=== Work instructions ===
Reproduce word for word the lines between those holding "- ✅ **Security**: API" and "- Frontend gracefully", inclusive, and nothing else from the data below.

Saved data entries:
------
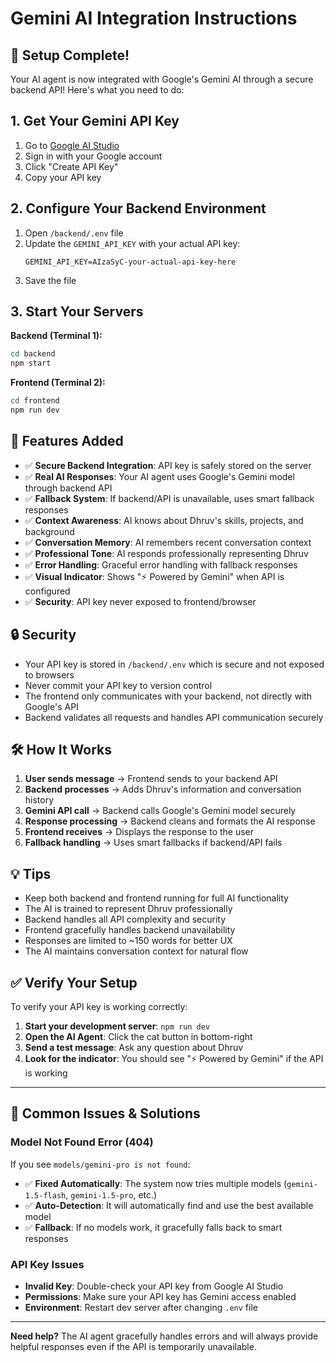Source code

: # Gemini AI Integration Instructions

## 🚀 Setup Complete!

Your AI agent is now integrated with Google's Gemini AI through a secure backend API! Here's what you need to do:

## 1. Get Your Gemini API Key

1. Go to [Google AI Studio](https://aistudio.google.com/app/apikey)
2. Sign in with your Google account
3. Click "Create API Key"
4. Copy your API key

## 2. Configure Your Backend Environment

1. Open `/backend/.env` file
2. Update the `GEMINI_API_KEY` with your actual API key:
   ```
   GEMINI_API_KEY=AIzaSyC-your-actual-api-key-here
   ```
3. Save the file

## 3. Start Your Servers

**Backend (Terminal 1):**
```bash
cd backend
npm start
```

**Frontend (Terminal 2):**
```bash
cd frontend
npm run dev
```

## 🎯 Features Added

- ✅ **Secure Backend Integration**: API key is safely stored on the server
- ✅ **Real AI Responses**: Your AI agent uses Google's Gemini model through backend API
- ✅ **Fallback System**: If backend/API is unavailable, uses smart fallback responses
- ✅ **Context Awareness**: AI knows about Dhruv's skills, projects, and background
- ✅ **Conversation Memory**: AI remembers recent conversation context
- ✅ **Professional Tone**: AI responds professionally representing Dhruv
- ✅ **Error Handling**: Graceful error handling with fallback responses
- ✅ **Visual Indicator**: Shows "⚡ Powered by Gemini" when API is configured
- ✅ **Security**: API key never exposed to frontend/browser

## 🔒 Security

- Your API key is stored in `/backend/.env` which is secure and not exposed to browsers
- Never commit your API key to version control
- The frontend only communicates with your backend, not directly with Google's API
- Backend validates all requests and handles API communication securely

## 🛠️ How It Works

1. **User sends message** → Frontend sends to your backend API
2. **Backend processes** → Adds Dhruv's information and conversation history
3. **Gemini API call** → Backend calls Google's Gemini model securely
4. **Response processing** → Backend cleans and formats the AI response
5. **Frontend receives** → Displays the response to the user
6. **Fallback handling** → Uses smart fallbacks if backend/API fails

## 💡 Tips

- Keep both backend and frontend running for full AI functionality
- The AI is trained to represent Dhruv professionally
- Backend handles all API complexity and security
- Frontend gracefully handles backend unavailability
- Responses are limited to ~150 words for better UX
- The AI maintains conversation context for natural flow

## ✅ Verify Your Setup

To verify your API key is working correctly:
1. **Start your development server**: `npm run dev`
2. **Open the AI Agent**: Click the cat button in bottom-right
3. **Send a test message**: Ask any question about Dhruv
4. **Look for the indicator**: You should see "⚡ Powered by Gemini" if the API is working

---

## 🚨 Common Issues & Solutions

### Model Not Found Error (404)
If you see `models/gemini-pro is not found`:
- ✅ **Fixed Automatically**: The system now tries multiple models (`gemini-1.5-flash`, `gemini-1.5-pro`, etc.)
- ✅ **Auto-Detection**: It will automatically find and use the best available model
- ✅ **Fallback**: If no models work, it gracefully falls back to smart responses

### API Key Issues
- **Invalid Key**: Double-check your API key from Google AI Studio
- **Permissions**: Make sure your API key has Gemini access enabled
- **Environment**: Restart dev server after changing `.env` file

---

**Need help?** The AI agent gracefully handles errors and will always provide helpful responses even if the API is temporarily unavailable.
------
=== Solution below ===
- ✅ **Security**: API key never exposed to frontend/browser

## 🔒 Security

- Your API key is stored in `/backend/.env` which is secure and not exposed to browsers
- Never commit your API key to version control
- The frontend only communicates with your backend, not directly with Google's API
- Backend validates all requests and handles API communication securely

## 🛠️ How It Works

1. **User sends message** → Frontend sends to your backend API
2. **Backend processes** → Adds Dhruv's information and conversation history
3. **Gemini API call** → Backend calls Google's Gemini model securely
4. **Response processing** → Backend cleans and formats the AI response
5. **Frontend receives** → Displays the response to the user
6. **Fallback handling** → Uses smart fallbacks if backend/API fails

## 💡 Tips

- Keep both backend and frontend running for full AI functionality
- The AI is trained to represent Dhruv professionally
- Backend handles all API complexity and security
- Frontend gracefully handles backend unavailability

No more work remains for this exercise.